(Excerpts from a dataset)

######

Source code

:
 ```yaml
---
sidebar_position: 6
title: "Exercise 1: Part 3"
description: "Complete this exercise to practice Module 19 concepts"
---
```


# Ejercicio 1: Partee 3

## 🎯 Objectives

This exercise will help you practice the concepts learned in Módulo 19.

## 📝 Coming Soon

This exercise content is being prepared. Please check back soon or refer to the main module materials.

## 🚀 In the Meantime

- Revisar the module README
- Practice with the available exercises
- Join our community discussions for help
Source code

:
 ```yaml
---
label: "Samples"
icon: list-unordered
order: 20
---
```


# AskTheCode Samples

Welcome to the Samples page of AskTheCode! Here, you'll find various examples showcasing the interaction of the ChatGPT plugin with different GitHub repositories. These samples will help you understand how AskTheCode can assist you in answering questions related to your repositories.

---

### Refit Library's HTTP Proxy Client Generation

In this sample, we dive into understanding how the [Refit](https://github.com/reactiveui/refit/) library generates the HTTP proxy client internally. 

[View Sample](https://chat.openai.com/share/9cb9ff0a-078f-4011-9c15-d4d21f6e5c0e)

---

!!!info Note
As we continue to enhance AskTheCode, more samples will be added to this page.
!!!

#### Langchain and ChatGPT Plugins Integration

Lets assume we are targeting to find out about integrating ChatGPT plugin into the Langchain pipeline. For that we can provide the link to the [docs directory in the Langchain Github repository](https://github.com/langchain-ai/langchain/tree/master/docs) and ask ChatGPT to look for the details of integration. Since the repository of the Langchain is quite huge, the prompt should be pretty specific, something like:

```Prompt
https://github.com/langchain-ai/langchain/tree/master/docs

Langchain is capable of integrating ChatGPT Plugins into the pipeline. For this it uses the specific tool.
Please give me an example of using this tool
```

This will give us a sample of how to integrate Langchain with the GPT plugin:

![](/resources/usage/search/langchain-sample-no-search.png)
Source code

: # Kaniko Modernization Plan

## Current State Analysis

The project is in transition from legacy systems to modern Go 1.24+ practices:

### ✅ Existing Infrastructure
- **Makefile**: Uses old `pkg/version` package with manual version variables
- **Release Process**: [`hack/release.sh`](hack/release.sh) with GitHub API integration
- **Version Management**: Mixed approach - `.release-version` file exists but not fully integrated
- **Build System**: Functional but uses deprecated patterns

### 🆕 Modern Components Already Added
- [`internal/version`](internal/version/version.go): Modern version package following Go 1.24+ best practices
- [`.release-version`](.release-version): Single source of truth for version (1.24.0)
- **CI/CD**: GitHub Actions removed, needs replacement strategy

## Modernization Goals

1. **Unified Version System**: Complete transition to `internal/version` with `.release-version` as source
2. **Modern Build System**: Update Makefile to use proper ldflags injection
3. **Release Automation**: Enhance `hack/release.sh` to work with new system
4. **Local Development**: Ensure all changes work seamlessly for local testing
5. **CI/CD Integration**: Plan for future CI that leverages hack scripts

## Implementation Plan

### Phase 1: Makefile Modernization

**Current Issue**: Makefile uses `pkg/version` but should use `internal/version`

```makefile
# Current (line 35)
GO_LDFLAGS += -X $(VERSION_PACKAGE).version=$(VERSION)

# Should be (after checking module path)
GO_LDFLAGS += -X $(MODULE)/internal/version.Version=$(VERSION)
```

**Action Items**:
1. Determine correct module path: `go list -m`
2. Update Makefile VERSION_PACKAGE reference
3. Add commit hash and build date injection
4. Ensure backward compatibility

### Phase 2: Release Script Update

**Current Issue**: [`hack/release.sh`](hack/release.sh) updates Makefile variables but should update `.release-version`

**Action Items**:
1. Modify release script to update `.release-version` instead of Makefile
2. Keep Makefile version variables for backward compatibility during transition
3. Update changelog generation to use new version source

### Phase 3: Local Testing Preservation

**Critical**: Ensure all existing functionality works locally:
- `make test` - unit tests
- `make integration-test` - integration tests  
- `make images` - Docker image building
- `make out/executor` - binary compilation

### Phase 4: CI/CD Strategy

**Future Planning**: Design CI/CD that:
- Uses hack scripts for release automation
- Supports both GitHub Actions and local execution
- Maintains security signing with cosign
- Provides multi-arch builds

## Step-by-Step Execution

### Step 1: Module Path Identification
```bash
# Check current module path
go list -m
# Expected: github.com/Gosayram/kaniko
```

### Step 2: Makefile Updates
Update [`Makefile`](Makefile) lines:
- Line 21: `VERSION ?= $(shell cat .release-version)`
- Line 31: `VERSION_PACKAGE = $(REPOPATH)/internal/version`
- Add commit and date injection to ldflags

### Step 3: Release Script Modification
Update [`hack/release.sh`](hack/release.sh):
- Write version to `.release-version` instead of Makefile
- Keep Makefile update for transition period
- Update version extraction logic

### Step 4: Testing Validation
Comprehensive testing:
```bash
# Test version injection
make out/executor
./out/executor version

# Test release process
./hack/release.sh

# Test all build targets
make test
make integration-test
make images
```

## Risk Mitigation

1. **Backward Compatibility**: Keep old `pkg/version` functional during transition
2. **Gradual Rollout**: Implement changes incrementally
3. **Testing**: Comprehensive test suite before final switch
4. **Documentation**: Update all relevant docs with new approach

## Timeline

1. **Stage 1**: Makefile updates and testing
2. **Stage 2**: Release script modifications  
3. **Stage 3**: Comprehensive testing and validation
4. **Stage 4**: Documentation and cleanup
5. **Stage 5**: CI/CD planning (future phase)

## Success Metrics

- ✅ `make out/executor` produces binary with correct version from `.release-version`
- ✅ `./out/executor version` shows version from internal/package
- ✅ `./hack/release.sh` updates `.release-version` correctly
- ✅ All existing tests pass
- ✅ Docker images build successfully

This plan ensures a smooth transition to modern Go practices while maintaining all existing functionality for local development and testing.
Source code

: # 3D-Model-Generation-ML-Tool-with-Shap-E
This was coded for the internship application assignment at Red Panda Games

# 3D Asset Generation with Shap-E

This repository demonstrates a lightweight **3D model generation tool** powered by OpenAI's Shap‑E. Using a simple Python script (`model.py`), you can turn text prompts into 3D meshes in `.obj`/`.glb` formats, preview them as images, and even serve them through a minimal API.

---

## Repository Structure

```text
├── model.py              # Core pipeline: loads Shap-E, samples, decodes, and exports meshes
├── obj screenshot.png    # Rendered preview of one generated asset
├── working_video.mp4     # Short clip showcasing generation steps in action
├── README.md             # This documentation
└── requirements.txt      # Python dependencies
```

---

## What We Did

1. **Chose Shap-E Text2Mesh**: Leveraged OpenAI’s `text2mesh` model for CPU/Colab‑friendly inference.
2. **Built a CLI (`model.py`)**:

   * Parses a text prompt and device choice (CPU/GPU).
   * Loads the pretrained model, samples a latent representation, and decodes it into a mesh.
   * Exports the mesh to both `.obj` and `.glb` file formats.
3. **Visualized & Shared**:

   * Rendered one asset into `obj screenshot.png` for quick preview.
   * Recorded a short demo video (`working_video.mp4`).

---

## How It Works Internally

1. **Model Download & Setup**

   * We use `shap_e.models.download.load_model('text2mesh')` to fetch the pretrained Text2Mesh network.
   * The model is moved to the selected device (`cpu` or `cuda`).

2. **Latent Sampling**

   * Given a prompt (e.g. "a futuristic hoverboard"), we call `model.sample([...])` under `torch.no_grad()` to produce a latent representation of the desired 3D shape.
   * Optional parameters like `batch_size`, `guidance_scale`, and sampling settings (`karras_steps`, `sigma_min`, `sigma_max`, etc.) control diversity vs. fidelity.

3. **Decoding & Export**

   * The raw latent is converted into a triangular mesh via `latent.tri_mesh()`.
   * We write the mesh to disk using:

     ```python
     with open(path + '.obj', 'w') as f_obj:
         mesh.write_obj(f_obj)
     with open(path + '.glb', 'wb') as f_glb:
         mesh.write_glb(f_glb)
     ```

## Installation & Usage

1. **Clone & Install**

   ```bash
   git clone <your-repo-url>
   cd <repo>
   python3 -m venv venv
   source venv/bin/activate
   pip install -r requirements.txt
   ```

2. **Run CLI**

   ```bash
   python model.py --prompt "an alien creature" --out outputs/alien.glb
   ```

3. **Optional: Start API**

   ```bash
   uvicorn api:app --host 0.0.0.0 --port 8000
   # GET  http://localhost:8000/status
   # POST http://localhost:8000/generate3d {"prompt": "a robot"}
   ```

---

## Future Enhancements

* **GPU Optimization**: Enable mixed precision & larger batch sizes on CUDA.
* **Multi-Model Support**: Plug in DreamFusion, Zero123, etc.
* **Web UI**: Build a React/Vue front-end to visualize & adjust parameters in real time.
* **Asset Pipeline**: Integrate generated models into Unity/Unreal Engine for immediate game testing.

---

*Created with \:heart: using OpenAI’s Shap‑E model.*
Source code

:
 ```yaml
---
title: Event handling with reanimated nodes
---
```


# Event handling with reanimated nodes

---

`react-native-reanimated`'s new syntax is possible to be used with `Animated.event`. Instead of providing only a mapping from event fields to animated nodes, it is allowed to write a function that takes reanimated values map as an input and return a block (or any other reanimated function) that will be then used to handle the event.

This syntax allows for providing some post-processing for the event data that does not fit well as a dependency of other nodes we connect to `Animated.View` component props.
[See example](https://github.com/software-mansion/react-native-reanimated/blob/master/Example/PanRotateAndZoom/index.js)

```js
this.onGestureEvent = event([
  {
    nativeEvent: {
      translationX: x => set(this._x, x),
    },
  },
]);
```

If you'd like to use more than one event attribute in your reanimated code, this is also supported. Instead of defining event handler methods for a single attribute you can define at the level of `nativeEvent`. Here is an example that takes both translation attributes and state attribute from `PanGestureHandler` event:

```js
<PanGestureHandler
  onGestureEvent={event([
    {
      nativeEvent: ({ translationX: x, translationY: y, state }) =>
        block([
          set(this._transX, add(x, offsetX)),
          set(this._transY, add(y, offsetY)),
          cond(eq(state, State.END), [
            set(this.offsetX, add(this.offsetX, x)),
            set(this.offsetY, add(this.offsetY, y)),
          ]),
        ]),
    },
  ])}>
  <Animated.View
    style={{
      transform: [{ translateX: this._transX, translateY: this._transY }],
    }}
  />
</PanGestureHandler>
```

######

TASK STATEMENT - Count the lines of these entries that hold the string "translationX", and give only that number.

YOUR SOLUTION - 2